**What is required**: Of all the lines in the records below, copy only those that contain the string "certificate".

Saved data entries
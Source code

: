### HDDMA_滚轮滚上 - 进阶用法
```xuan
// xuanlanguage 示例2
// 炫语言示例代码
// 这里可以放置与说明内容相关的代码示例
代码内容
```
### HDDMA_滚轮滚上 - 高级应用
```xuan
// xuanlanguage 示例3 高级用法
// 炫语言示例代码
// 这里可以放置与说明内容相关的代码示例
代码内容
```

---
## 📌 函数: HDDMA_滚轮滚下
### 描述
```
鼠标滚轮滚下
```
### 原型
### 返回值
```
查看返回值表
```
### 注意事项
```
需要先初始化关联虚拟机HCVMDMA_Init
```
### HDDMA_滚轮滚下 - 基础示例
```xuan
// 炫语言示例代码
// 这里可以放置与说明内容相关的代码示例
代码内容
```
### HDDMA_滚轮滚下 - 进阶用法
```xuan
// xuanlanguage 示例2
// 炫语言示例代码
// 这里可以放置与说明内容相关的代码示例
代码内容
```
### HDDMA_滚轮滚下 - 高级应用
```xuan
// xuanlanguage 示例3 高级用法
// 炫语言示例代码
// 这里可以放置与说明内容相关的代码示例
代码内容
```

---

---

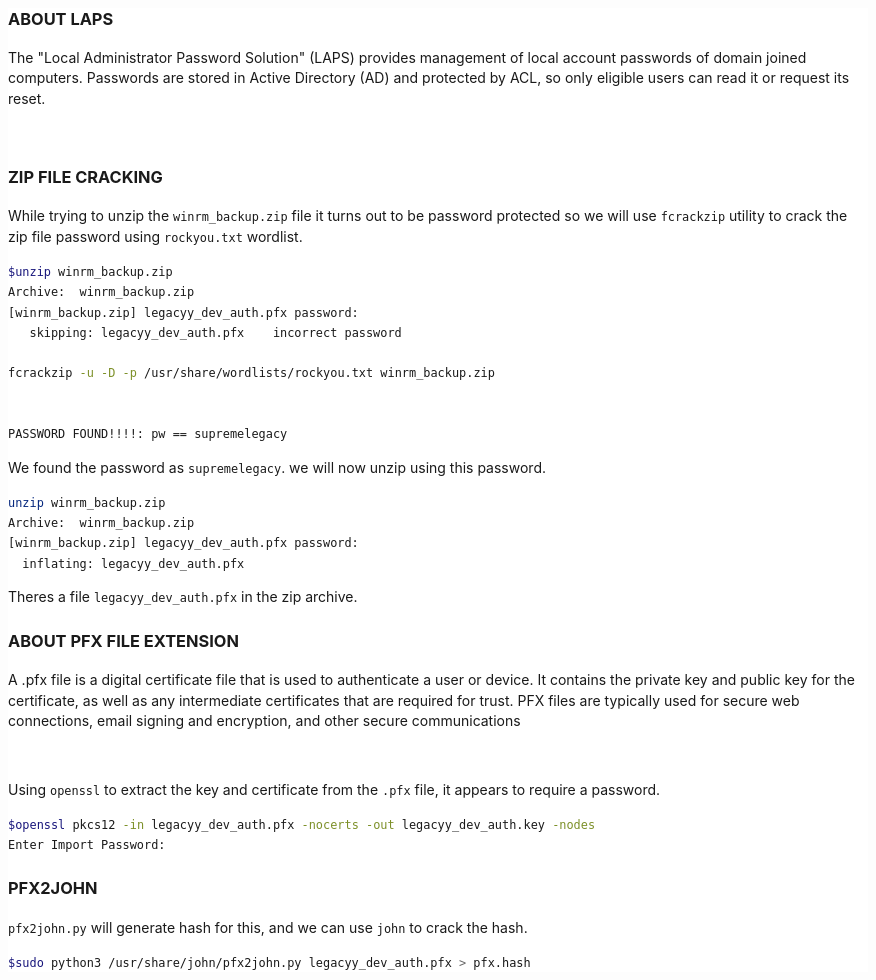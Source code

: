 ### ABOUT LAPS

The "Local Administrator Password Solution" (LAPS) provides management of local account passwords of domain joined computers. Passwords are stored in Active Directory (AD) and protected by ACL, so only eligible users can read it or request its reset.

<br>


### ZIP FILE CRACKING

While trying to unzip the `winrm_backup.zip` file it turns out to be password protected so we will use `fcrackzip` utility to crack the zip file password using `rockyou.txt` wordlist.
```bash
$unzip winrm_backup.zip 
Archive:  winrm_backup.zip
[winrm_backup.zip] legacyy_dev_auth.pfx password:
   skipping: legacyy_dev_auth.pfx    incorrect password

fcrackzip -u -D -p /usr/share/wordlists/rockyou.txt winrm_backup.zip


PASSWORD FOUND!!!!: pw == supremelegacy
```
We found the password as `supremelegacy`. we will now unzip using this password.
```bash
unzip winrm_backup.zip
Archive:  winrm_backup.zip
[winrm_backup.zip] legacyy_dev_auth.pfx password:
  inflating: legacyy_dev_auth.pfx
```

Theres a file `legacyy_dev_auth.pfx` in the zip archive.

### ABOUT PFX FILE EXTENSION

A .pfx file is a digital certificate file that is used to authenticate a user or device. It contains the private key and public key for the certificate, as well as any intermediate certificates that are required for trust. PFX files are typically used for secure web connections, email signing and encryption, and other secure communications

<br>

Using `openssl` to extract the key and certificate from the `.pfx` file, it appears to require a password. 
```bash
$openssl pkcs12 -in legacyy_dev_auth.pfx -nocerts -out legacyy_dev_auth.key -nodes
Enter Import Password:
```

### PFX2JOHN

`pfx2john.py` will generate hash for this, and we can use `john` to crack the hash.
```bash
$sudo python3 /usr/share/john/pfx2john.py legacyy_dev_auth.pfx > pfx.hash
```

**Result below**:
A .pfx file is a digital certificate file that is used to authenticate a user or device. It contains the private key and public key for the certificate, as well as any intermediate certificates that are required for trust. PFX files are typically used for secure web connections, email signing and encryption, and other secure communications
Using `openssl` to extract the key and certificate from the `.pfx` file, it appears to require a password. 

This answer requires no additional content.